The topographic distribution of PACs between the two approaches was similar. For the entire cohort, crista terminalis was the most common origin of PACs (47, 25.0%), followed by para-hisian region (38, 20.2%), mitral annulus (26, 13.8%), CS ostium (26, 13.8%), and tricuspid annulus (17, 9.0%), respectively. Premature atrial complexes originated from non-coronary aortic sinus were found in nine (4.8%) patients (SRA 5.5% vs. DRA 3.8%, P = 0.736). Multifocal PACs were found in 21 (11.2%) patients and were also similar between the SRA and DRA groups (10.1 vs. 12.6%, P = 0.581), suggesting comparable region-specific difficulties in ablation. Intraprocedural instant success was achieved in 171 (91.0%) patients, which was significantly higher in the DRA than SRA group (96.2 vs. 87.2%, P = 0.039, Table 2).
The rates of procedural complications were low (3.7%) and similar between the SRA and DRA groups (3.6 vs. 3.8%, P > 0.999, Table 2). Among them, cardiac effusion was observed in three patients. Sinus asystole was observed in one patient in the SRA group when ablating at high crista terminalis and recovered when ablation was suspended. Transient atrioventricular block occurred during ablation at para-hisian region in two patients. Post-procedural transient ischaemic attack occurred in one patient who underwent concomitant AF ablation. No procedural death occurred.
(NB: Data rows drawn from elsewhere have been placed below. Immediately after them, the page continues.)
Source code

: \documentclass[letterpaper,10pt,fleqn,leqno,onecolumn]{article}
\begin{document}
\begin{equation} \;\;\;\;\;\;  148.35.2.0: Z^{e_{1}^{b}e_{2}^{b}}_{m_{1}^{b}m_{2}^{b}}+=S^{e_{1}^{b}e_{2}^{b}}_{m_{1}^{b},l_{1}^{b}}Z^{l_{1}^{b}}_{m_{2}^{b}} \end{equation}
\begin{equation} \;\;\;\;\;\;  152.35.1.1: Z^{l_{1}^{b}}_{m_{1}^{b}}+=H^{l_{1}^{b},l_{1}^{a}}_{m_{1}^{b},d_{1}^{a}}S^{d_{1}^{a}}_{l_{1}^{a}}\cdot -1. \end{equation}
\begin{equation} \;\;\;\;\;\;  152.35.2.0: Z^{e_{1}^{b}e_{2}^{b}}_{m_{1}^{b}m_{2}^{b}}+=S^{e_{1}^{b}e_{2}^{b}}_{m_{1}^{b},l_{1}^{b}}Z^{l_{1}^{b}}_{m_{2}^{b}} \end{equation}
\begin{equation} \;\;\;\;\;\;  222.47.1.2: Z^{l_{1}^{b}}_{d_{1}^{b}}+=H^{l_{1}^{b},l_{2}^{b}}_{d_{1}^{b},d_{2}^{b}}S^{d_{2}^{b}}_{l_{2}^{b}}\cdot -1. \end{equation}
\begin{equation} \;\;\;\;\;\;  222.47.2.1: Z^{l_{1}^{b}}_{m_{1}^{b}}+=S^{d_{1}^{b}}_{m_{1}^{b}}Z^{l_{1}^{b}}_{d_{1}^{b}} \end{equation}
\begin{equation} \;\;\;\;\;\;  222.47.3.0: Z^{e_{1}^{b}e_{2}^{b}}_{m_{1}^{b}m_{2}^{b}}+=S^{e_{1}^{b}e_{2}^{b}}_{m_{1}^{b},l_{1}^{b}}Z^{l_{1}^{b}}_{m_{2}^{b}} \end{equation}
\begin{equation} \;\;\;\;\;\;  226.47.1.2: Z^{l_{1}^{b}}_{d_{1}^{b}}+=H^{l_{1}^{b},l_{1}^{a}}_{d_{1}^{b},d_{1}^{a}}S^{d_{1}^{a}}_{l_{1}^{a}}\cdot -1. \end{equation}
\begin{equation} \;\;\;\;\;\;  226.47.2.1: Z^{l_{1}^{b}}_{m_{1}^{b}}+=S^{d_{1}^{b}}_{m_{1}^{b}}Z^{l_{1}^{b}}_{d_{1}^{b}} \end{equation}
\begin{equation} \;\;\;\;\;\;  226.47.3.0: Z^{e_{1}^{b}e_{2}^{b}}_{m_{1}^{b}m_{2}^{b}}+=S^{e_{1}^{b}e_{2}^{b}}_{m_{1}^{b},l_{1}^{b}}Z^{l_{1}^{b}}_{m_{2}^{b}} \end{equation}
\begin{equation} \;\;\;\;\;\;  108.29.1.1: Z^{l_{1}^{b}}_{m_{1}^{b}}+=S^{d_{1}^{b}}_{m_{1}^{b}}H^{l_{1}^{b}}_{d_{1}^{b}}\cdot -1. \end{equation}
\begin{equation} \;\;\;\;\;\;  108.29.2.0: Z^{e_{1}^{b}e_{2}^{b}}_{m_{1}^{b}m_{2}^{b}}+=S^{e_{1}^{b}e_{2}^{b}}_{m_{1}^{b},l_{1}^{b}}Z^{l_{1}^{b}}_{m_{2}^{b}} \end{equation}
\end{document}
Two-year follow-up results
During the 2-year follow-up, the recurrence (including instant failure) of frequent PACs or atrial tachyarrhythmias was observed in 44 (23.4%) patients of the entire cohort (Figure 5). The DRA group (12/79, 15.2%) had significantly lower recurrence rate than the SRA group (32/109, 29.3%) (hazard ratio 1.943; 95% confidence interval 1.054–3.580; P = 0.033).
Figure 5.
Recurrence of atrial arrhythmias over time. Shown are Kaplan–Meier estimates of the freedom from recurrence of atrial arrhythmias, including frequent PACs (100/24 h, off antiarrhythmic drugs) and atrial tachyarrhythmias (including AF, AFL, and AT over 30 s), between 3 and 24 months after catheter ablation. Tick marks indicate censored data. CI, confidence interval; DRA, dual-reference approach; SRA, single-reference approach.
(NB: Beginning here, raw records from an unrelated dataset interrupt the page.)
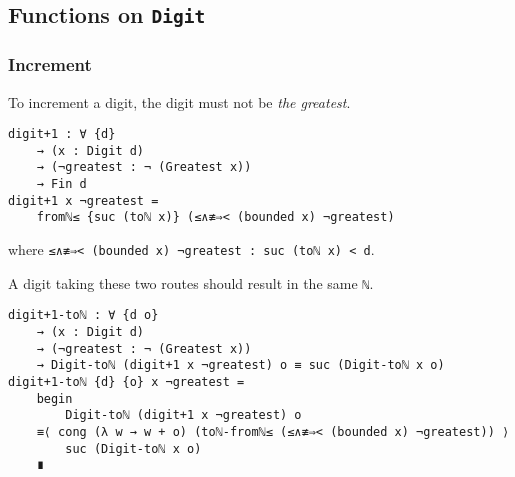 \documentclass[\main/thesis.tex]{subfiles}
\begin{document}
\subsection{Functions on \lstinline|Digit|}

\subsubsection{Increment}

To increment a digit, the digit must not be \textit{the greatest}.

\begin{lstlisting}
digit+1 : ∀ {d}
    → (x : Digit d)
    → (¬greatest : ¬ (Greatest x))
    → Fin d
digit+1 x ¬greatest =
    fromℕ≤ {suc (toℕ x)} (≤∧≢⇒< (bounded x) ¬greatest)
\end{lstlisting}
%
where {\lstinline|≤∧≢⇒< (bounded x) ¬greatest : suc (toℕ x) < d|}.

\begin{center}
\end{center}

A digit taking these two routes should result in the same {{\lstinline|ℕ|}}.

\begin{lstlisting}[basicstyle=\ttfamily\scriptsize]
digit+1-toℕ : ∀ {d o}
    → (x : Digit d)
    → (¬greatest : ¬ (Greatest x))
    → Digit-toℕ (digit+1 x ¬greatest) o ≡ suc (Digit-toℕ x o)
digit+1-toℕ {d} {o} x ¬greatest =
    begin
        Digit-toℕ (digit+1 x ¬greatest) o
    ≡⟨ cong (λ w → w + o) (toℕ-fromℕ≤ (≤∧≢⇒< (bounded x) ¬greatest)) ⟩
        suc (Digit-toℕ x o)
    ∎
\end{lstlisting}
\end{document}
An ischaemic stroke was observed in a 76-year-old woman with a CHA2DS2-VASc score of 5 who underwent concomitant ablation of AF in the SRA group. She had AF recurrence and was on rivaroxaban 15 mg/day when the stroke happened at 15 months. Other clinical events, including major bleeding and death, were not observed during the follow-up period for the entire cohort.
Discussion
In this study, we proposed a novel approach by using two spatially separate timing references, i.e. the CS catheter and a catheter placed at LAA or HRA or SVC, during the activation mapping of non-PV and non-SVC PACs. Taking advantage of the fixed timing difference between two references during PACs, the DRA facilitated the fast and accurate discrimination of the bumped or uninterested ectopies from the targeted PACs. Compared with the conventional approach, which uses CS electrograms as the only reference, the DRA reduced the number of repeated mapping and radiofrequency application, suggesting an improved mapping accuracy. Consequently, the DRA shortened the mapping and procedural time, improved both instant and long-term success, and did not increase the procedural and long-term adverse events, indicating its higher efficiency and efficacy with credible safety.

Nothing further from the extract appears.